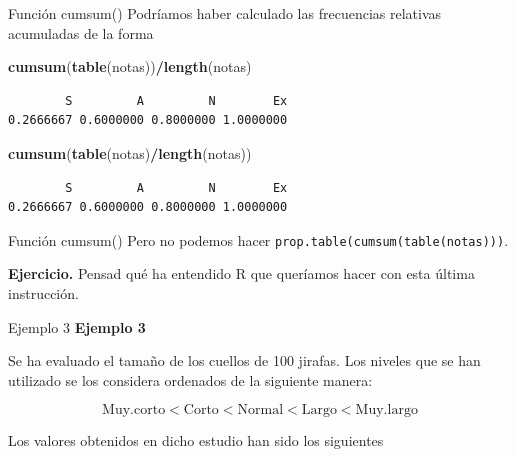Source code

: \documentclass[
  ignorenonframetext,
]{beamer}
\newenvironment{Shaded}{\begin{snugshade}}{\end{snugshade}}
\newcommand{\FunctionTok}[1]{\textcolor[rgb]{0.13,0.29,0.53}{\textbf{#1}}}
\newcommand{\NormalTok}[1]{#1}
\newcommand{\SpecialCharTok}[1]{\textcolor[rgb]{0.81,0.36,0.00}{\textbf{#1}}}
\begin{document}
\begin{frame}[fragile]{Función cumsum()}
\label{funciuxf3n-cumsum-3}
Podríamos haber calculado las frecuencias relativas acumuladas de la
forma

\begin{Shaded}
\begin{Highlighting}[]
\FunctionTok{cumsum}\NormalTok{(}\FunctionTok{table}\NormalTok{(notas))}\SpecialCharTok{/}\FunctionTok{length}\NormalTok{(notas)}
\end{Highlighting}
\end{Shaded}

\begin{verbatim}
        S         A         N        Ex 
0.2666667 0.6000000 0.8000000 1.0000000 
\end{verbatim}

\begin{Shaded}
\begin{Highlighting}[]
\FunctionTok{cumsum}\NormalTok{(}\FunctionTok{table}\NormalTok{(notas)}\SpecialCharTok{/}\FunctionTok{length}\NormalTok{(notas))}
\end{Highlighting}
\end{Shaded}

\begin{verbatim}
        S         A         N        Ex 
0.2666667 0.6000000 0.8000000 1.0000000 
\end{verbatim}
\end{frame}

\begin{frame}[fragile]{Función cumsum()}
\label{funciuxf3n-cumsum-4}
Pero no podemos hacer \texttt{prop.table(cumsum(table(notas)))}.

\textbf{Ejercicio.} Pensad qué ha entendido R que queríamos hacer con
esta última instrucción.
\end{frame}

\begin{frame}{Ejemplo 3}
\label{ejemplo-3}
\textbf{Ejemplo 3}

Se ha evaluado el tamaño de los cuellos de 100 jirafas. Los niveles que
se han utilizado se los considera ordenados de la siguiente manera:

\[\text{Muy.corto}<\text{Corto}<\text{Normal}<\text{Largo}<\text{Muy.largo}\]

Los valores obtenidos en dicho estudio han sido los siguientes
\end{frame}
\end{document}

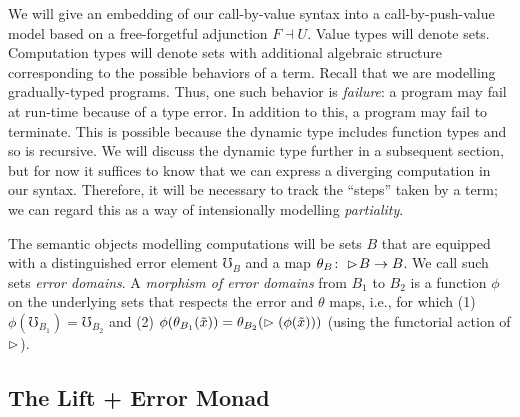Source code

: 
We will give an embedding of our call-by-value syntax into a call-by-push-value
model based on a free-forgetful adjunction $F \dashv U$. Value types will denote
sets. Computation types will denote sets with additional algebraic structure
corresponding to the possible behaviors of a term. Recall that we are modelling
gradually-typed programs. Thus, one such behavior is \emph{failure}: a program
may fail at run-time because of a type error. In addition to this, a program may
fail to terminate. This is possible because the dynamic type includes function
types and so is recursive. We will discuss the dynamic type further in a
subsequent section, but for now it suffices to know that we can express a
diverging computation in our syntax. Therefore, it will be necessary to track
the ``steps'' taken by a term; we can regard this as a way of intensionally
modelling \emph{partiality}.

The semantic objects modelling computations will be sets $B$ that are equipped
with a distinguished error element $\mho_B$ and a map $\theta_B \colon \vartriangleright \hspace{-0.2em}
B \to B$. We call such sets \emph{error domains}. A \emph{morphism of error
domains} from $B_1$ to $B_2$ is a function $\phi$ on the underlying sets that
respects the error and $\theta$ maps, i.e., for which 
%
(1) $\phi(\mho_{B_1}) = \mho_{B_2}$ and
%
(2) $\phi(\theta_{B_1}(\tilde{x})) = \theta_{B_2}(\vartriangleright (\phi(\tilde{x})))$
(using the functorial action of $\vartriangleright$).

\subsection{The Lift + Error Monad}\label{sec:lift-monad}


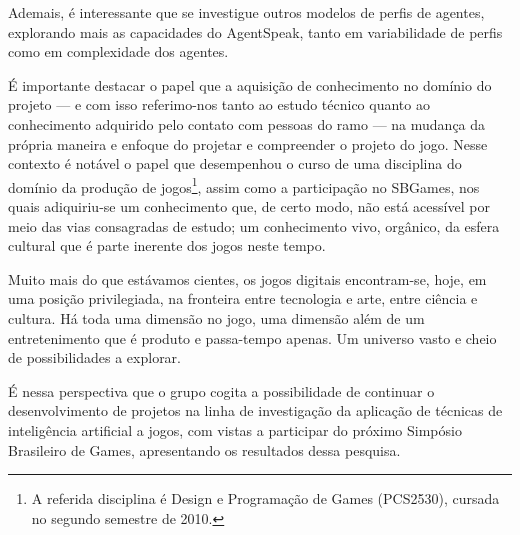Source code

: Ademais, é interessante que se investigue outros modelos de perfis de agentes, explorando mais as capacidades do AgentSpeak, tanto em variabilidade de perfis como em complexidade dos agentes.



É importante destacar o papel que a aquisição de conhecimento no domínio do projeto --- e com isso referimo-nos tanto ao estudo técnico quanto ao conhecimento adquirido pelo contato com pessoas do ramo --- na mudança da própria maneira e enfoque do projetar e compreender o projeto do jogo. Nesse contexto é notável o papel que desempenhou o curso de uma disciplina do domínio da produção de jogos\footnote{A referida disciplina é Design e Programação de Games  (\textsc{PCS2530}), cursada no segundo semestre de 2010.}, assim como a participação no SBGames, nos quais adiquiriu-se um conhecimento
que, de certo modo, não está acessível por meio das vias consagradas de estudo; um conhecimento vivo, orgânico, da esfera cultural que é parte inerente dos jogos neste tempo.

Muito mais do que estávamos cientes, os jogos digitais encontram-se, hoje, em uma posição
privilegiada, na fronteira entre tecnologia e arte, entre ciência e
cultura. Há toda uma dimensão no jogo, uma dimensão além de um
entretenimento que é produto e passa-tempo apenas. Um universo vasto e cheio de possibilidades a explorar.

É nessa perspectiva que o grupo cogita a possibilidade de continuar o desenvolvimento de projetos na linha de investigação da aplicação de técnicas de inteligência artificial a jogos, com vistas a participar do próximo Simpósio Brasileiro de Games, apresentando os resultados dessa pesquisa.
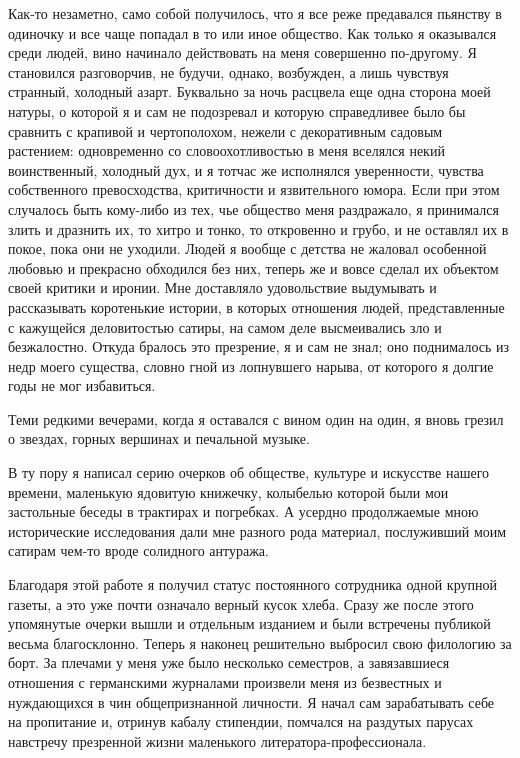 Как-то незаметно,  само собой  получилось, что  я все  реже предавался
пьянству в  одиночку и все  чаще попадал в  то или иное  общество. Как
только я  оказывался среди  людей, вино  начинало действовать  на меня
совершенно по-другому.  Я становился  разговорчив, не  будучи, однако,
возбужден, а лишь чувствуя странный, холодный азарт. Буквально за ночь
расцвела  еще  одна  сторона  моей  натуры,  о  которой  я  и  сам  не
подозревал  и  которую справедливее  было  бы  сравнить с  крапивой  и
чертополохом,  нежели с  декоративным садовым  растением: одновременно
со  словоохотливостью в  меня  вселялся  некий воинственный,  холодный
дух,  и  я  тотчас  же исполнялся  уверенности,  чувства  собственного
превосходства,  критичности  и  язвительного   юмора.  Если  при  этом
случалось  быть кому-либо  из  тех, чье  общество  меня раздражало,  я
принимался злить  и дразнить  их, то  хитро и  тонко, то  откровенно и
грубо, и не оставлял их в покое, пока они не уходили. Людей я вообще с
детства не  жаловал особенной любовью  и прекрасно обходился  без них,
теперь  же и  вовсе сделал  их объектом  своей критики  и иронии.  Мне
доставляло удовольствие выдумывать и рассказывать коротенькие истории,
в  которых отношения  людей, представленные  с кажущейся  деловитостью
сатиры, на самом  деле высмеивались зло и  безжалостно. Откуда бралось
это  презрение,  я и  сам  не  знал;  оно  поднималось из  недр  моего
существа, словно гной из лопнувшего  нарыва, от которого я долгие годы
не мог избавиться.

Теми редкими вечерами, когда я оставался с вином один на один, я вновь
грезил о звездах, горных вершинах и печальной музыке.

В ту  пору я написал серию  очерков об обществе, культуре  и искусстве
нашего времени,  маленькую ядовитую  книжечку, колыбелью  которой были
мои застольные беседы в трактирах  и погребках. А усердно продолжаемые
мною  исторические  исследования  дали   мне  разного  рода  материал,
послуживший моим сатирам чем-то вроде солидного антуража.

Благодаря этой  работе я  получил статус постоянного  сотрудника одной
крупной газеты, а это уже почти  означало верный кусок хлеба. Сразу же
после  этого  упомянутые очерки  вышли  и  отдельным изданием  и  были
встречены публикой  весьма благосклонно.  Теперь я  наконец решительно
выбросил свою филологию за борт. За  плечами у меня уже было несколько
семестров, а завязавшиеся отношения  с германскими журналами произвели
меня  из безвестных  и нуждающихся  в чин  общепризнанной личности.  Я
начал сам зарабатывать себе на пропитание и, отринув кабалу стипендии,
помчался  на раздутых  парусах навстречу  презренной жизни  маленького
литератора-профессионала.


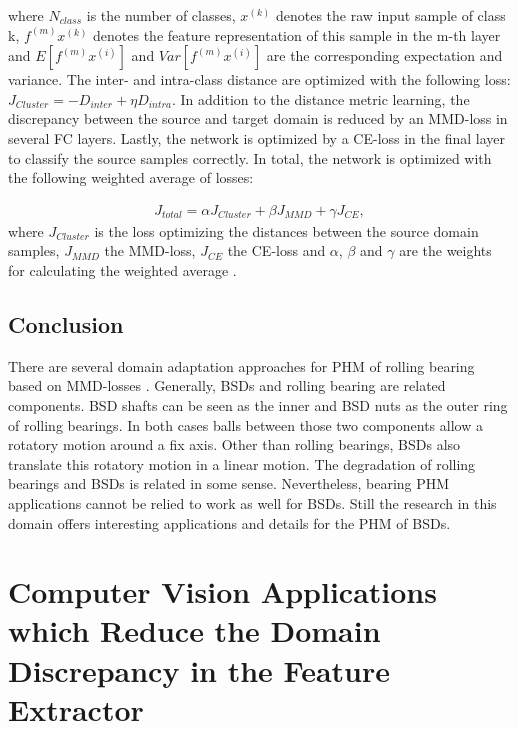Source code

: where $N_{class}$ is the number of classes, $x^{(k)}$ denotes the raw input sample of class k, $f^{(m)}x^{(k)}$ denotes the feature representation of this sample in the m-th layer and $E[f^{(m)}x^{(i)}]$ and $Var[f^{(m)}x^{(i)}]$ are the corresponding expectation and variance. The inter- and intra-class distance are optimized with the following loss: $J_{Cluster} = - D_{inter} + \eta D_{intra}$. In addition to the distance metric learning, the discrepancy between the source and target domain is reduced by an MMD-loss in several FC layers. Lastly, the network is optimized by a CE-loss in the final layer to classify the source samples correctly. In total, the network is optimized with the following weighted average of losses: 

\begin{equation}
    \begin{aligned}
    J_{total} = \alpha J_{Cluster} + \beta J_{MMD} + \gamma J_{CE}, 
    \end{aligned}
\end{equation}
where $J_{Cluster}$ is the loss optimizing the distances between the source domain samples, $J_{MMD}$ the MMD-loss,  $J_{CE}$ the CE-loss and $\alpha$, $\beta$ and $\gamma$ are the weights for calculating the weighted average \cite{Li2018}.

\subsection{Conclusion}
There are several domain adaptation approaches for PHM of rolling bearing based on MMD-losses \cite{AN201942} \cite{Li2018} \cite{Guo2019} \cite{Singh2019} \cite{Kang2020}. Generally, BSDs and rolling bearing are related components. BSD shafts can be seen as the inner and BSD nuts as the outer ring of rolling bearings. In both cases balls between those two components allow a rotatory motion around a fix axis. Other than rolling bearings, BSDs also translate this rotatory motion in a linear motion. The degradation of rolling bearings and BSDs is related in some sense. Nevertheless, bearing PHM applications cannot be relied to work as well for BSDs. Still the research in this domain offers interesting applications and details for the PHM of BSDs. 

\section{Computer Vision Applications which Reduce the Domain Discrepancy in the Feature Extractor}

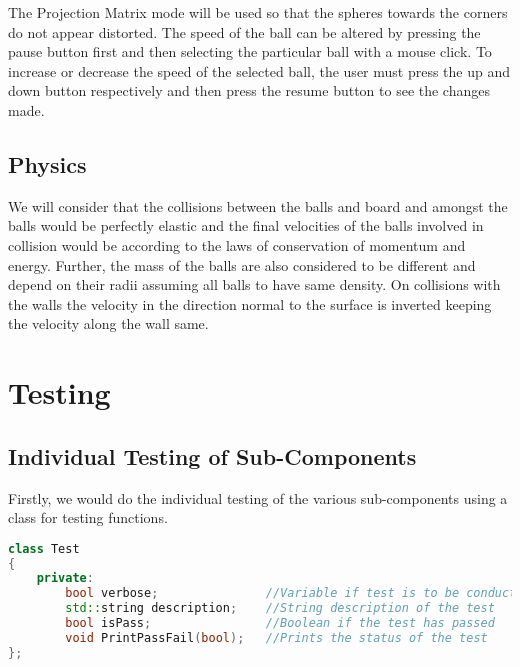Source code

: \documentclass{article}
\begin{document}
\par\noindent The Projection Matrix mode will be used so that the spheres towards the corners do not appear distorted. The speed of the ball can be altered by pressing the pause button first and then selecting the particular ball with a mouse click. To increase or decrease the speed of the selected ball, the user must press the up and down button respectively and then press the resume button to see the changes made.

\subsection{Physics}
We will consider that the collisions between the balls and board and amongst the balls would be perfectly elastic and the final  velocities of the balls involved in collision would be according to the laws of conservation of momentum and energy. Further, the mass of the balls are also considered to be different and depend on their radii assuming all balls to have same density. On collisions with the walls the velocity in the direction normal to the surface is inverted keeping the velocity along the wall same.


\section{Testing}
\subsection{Individual Testing of Sub-Components}
Firstly, we would do the individual testing of the various sub-components using a class for testing functions.


\begin{lstlisting}[language=C++, caption={Class Parameters for Test}]
class Test
{
	private:
		bool verbose;               //Variable if test is to be conducted
		std::string description;    //String description of the test
		bool isPass;                //Boolean if the test has passed 
		void PrintPassFail(bool);   //Prints the status of the test
};
\end{lstlisting}
\end{document}
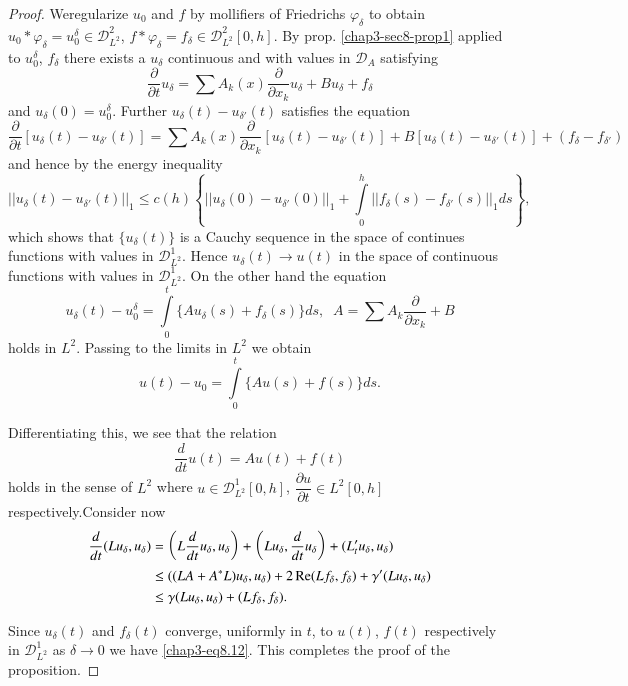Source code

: \begin{proof}
We\pageoriginale regularize $u_0$ and $f$ by mollifiers of Friedrichs
$\varphi_{\delta}$ to obtain $u_0 * \varphi_{\delta} = u^{\delta}_0
\in \mathscr{D}^2_{L^{2}}$, $f * \varphi_\delta = f_\delta \in
\mathscr{D}^2_{L^2} [0, h]$. By prop. \ref{chap3-sec8-prop1} 
applied to $u^{\delta}_0$, $f_{\delta}$ there exists a $u_{\delta}$
continuous and with values in $\mathscr{D}_A$ satisfying  
\begin{equation*}
\frac{\partial}{\partial t} u_{\delta} = \sum A_k (x)
\frac{\partial}{\partial x_k} u_{\delta} + Bu_{\delta} + f_{\delta}
\tag{8.12} \label{chap3-eq8.12}
\end{equation*}
and $u_{\delta} (0) = u^{\delta}_0$. Further $u_{\delta} (t) -
u_{\delta'} (t)$ satisfies the equation 
{\fontsize{10pt}{12pt}\selectfont
$$
\frac{\partial}{\partial t} \left[u_{\delta} (t)-u_{\delta'} (t)
  \right] = \sum A_k (x) \frac{\partial}{\partial x_k} \left[u_{\delta} (t)
  - u_{\delta'} (t) \right] + B[u_{\delta} (t) - u_{\delta'} (t)] +
(f_{\delta} - f_{\delta'})  
$$}\relax
and hence by the energy inequality
\begin{equation*}
|| u_{\delta} (t) - u_{\delta'} (t) ||_1 \leq c(h) \left\{ || u_{\delta}
(0) - u_{\delta'} (0) ||_1 + \int\limits^h_0 ||f_{\delta} (s) -
f_{\delta'} (s) ||_1 ds\right\}, \tag{8.13} \label{chap3-eq8.13}
\end{equation*}
which shows that $\{u_{\delta} (t) \} $ is a Cauchy sequence in the
space of continues functions with values in
$\mathscr{D}^1_{L^2}$. Hence $u_{\delta} (t) \to u(t)$ in the space of
continuous functions with values in $\mathscr{D}^1_{L^2}$. On the
other hand the equation 
$$
u_{\delta} (t) - u^{\delta}_0 = \int\limits^t_0 \{ A u_{\delta} (s) +
f_{\delta} (s) \} ds, \;\; A = \sum A_k \frac{\partial}{\partial x_k} + B 
$$
holds in $L^2$. Passing to the limits in $L^2$ we obtain  
$$
u(t) - u_0 = \int\limits^t_0 \{ Au(s) + f(s) \} ds. 
$$

Differentiating this, we see that the relation  
$$
\frac{d}{dt} u (t) = Au(t) + f(t) 
$$
holds in the sense of $L^2$ where $u \in \mathscr{D}^1_{L^2}
[0, h]$, $\dfrac{\partial u}{\partial t} \in L^2 [0, h]$
respectively.\pageoriginale Consider now 
\begin{align*}
\frac{d}{dt} (Lu_{\delta}, u_{\delta}) & = \left(L \frac{d}{dt} u_{\delta},
u_{\delta}\right) + \left( L u_{\delta},\frac{d}{dt}  u_{\delta}\right) + (L_t'
u_{\delta}, u_{\delta})\\ 
& \leq ((LA+ A^*L) u_{\delta}, u_{\delta}) + 2 \operatorname{Re} (Lf_{\delta},
f_{\delta}) + \gamma' (L u_{\delta}, u_{\delta})\\ 
& \leq \gamma (L u_{\delta}, u_{\delta}) + (L f_{\delta}, f_{\delta}).
\end{align*}

Since $u_{\delta} (t)$ and $f_{\delta} (t)$ converge, uniformly in
$t$, to $u(t)$, $f(t)$ respectively in $\mathscr{D}^1_{L^2}$ as $\delta
\to 0$ we have \eqref{chap3-eq8.12}. This completes the proof of the
proposition.  
\end{proof}

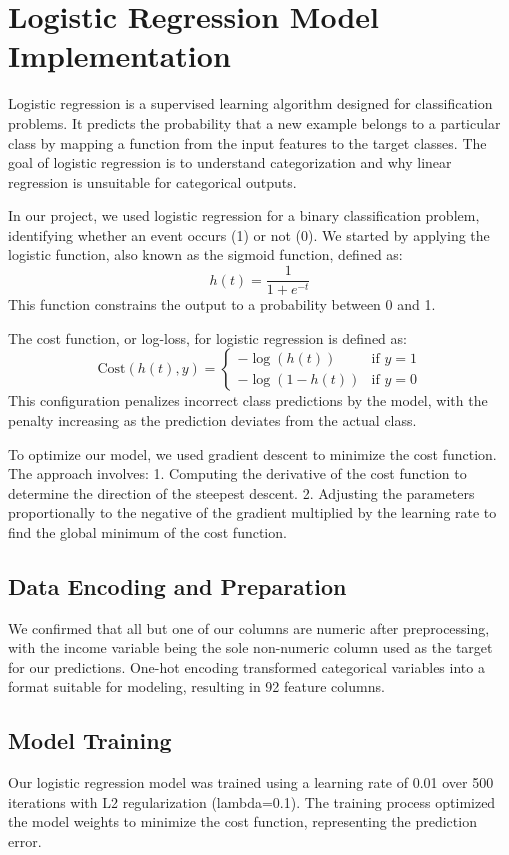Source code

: \documentclass[12pt]{article}
\begin{document}
\section{Logistic Regression Model Implementation}

Logistic regression is a supervised learning algorithm designed for classification problems. It predicts the probability that a new example belongs to a particular class by mapping a function from the input features to the target classes. The goal of logistic regression is to understand categorization and why linear regression is unsuitable for categorical outputs. 

In our project, we used logistic regression for a binary classification problem, identifying whether an event occurs (1) or not (0). We started by applying the logistic function, also known as the sigmoid function, defined as:
\[ h(t) = \frac{1}{1 + e^{-t}} \]
This function constrains the output to a probability between 0 and 1.

The cost function, or log-loss, for logistic regression is defined as:
\[ \text{Cost}(h(t), y) = \begin{cases} 
- \log(h(t)) & \text{if } y = 1 \\
- \log(1 - h(t)) & \text{if } y = 0 
\end{cases} \]
This configuration penalizes incorrect class predictions by the model, with the penalty increasing as the prediction deviates from the actual class.

To optimize our model, we used gradient descent to minimize the cost function. The approach involves:
1. Computing the derivative of the cost function to determine the direction of the steepest descent.
2. Adjusting the parameters proportionally to the negative of the gradient multiplied by the learning rate to find the global minimum of the cost function.


\subsection{Data Encoding and Preparation}
We confirmed that all but one of our columns are numeric after preprocessing, with the income variable being the sole non-numeric column used as the target for our predictions. One-hot encoding transformed categorical variables into a format suitable for modeling, resulting in 92 feature columns.

\subsection{Model Training}
Our logistic regression model was trained using a learning rate of 0.01 over 500 iterations with L2 regularization (lambda=0.1). The training process optimized the model weights to minimize the cost function, representing the prediction error.
\end{document}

★ ★ ★ ★ ★

# Action item
Each line containing the word "Cluster" must be pulled from the listing and copied.

# Answer space
: where $N_{class}$ is the number of classes, $x^{(k)}$ denotes the raw input sample of class k, $f^{(m)}x^{(k)}$ denotes the feature representation of this sample in the m-th layer and $E[f^{(m)}x^{(i)}]$ and $Var[f^{(m)}x^{(i)}]$ are the corresponding expectation and variance. The inter- and intra-class distance are optimized with the following loss: $J_{Cluster} = - D_{inter} + \eta D_{intra}$. In addition to the distance metric learning, the discrepancy between the source and target domain is reduced by an MMD-loss in several FC layers. Lastly, the network is optimized by a CE-loss in the final layer to classify the source samples correctly. In total, the network is optimized with the following weighted average of losses: 
    J_{total} = \alpha J_{Cluster} + \beta J_{MMD} + \gamma J_{CE}, 
where $J_{Cluster}$ is the loss optimizing the distances between the source domain samples, $J_{MMD}$ the MMD-loss,  $J_{CE}$ the CE-loss and $\alpha$, $\beta$ and $\gamma$ are the weights for calculating the weighted average \cite{Li2018}.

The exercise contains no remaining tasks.